Skip to main content

Orchestrating Dozens of Tools: Scale Agent Complexity

A single agent with 5 tools is manageable. With 50 tools, the agent becomes confused. With 100+ tools, it barely functions. Orchestrating dozens of tools requires a different architecture: stratification by category, smart tool routing, hierarchical state management, and explicit workflow definitions. The difference between a brittle 20-tool agent and a scalable 100-tool agent is structure.

The Complexity Problem

As tools increase, several problems compound:

  1. Cognitive load: The model must reason about too many options. Tool selection accuracy drops from 95% (5 tools) to 40% (100 tools).
  2. Context inflation: Listing all tools consumes context tokens. With 100 tools, descriptions alone can use 10K+ tokens.
  3. Ambiguity: Similar tools (query_db, search_db, fetch_from_db) confuse the model.
  4. State sprawl: Tracking which tools have been called, what data they returned, and what remains to be done becomes chaotic.

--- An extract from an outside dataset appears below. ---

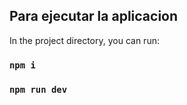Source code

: ## Para ejecutar la aplicacion

In the project directory, you can run:

### `npm i`

### `npm run dev`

The solution is stratification: organize tools hierarchically, route the model to the right layer, and manage state explicitly.

Architecture: Hierarchical Tool Organization

Organize tools into layers:

Layer 0: Decision maker. The model decides which task category to use (Data Retrieval, Computation, Business Actions, etc.).

Layer 1: Category selector. Given a category, the model selects from a curated subset (e.g., 5–10 tools).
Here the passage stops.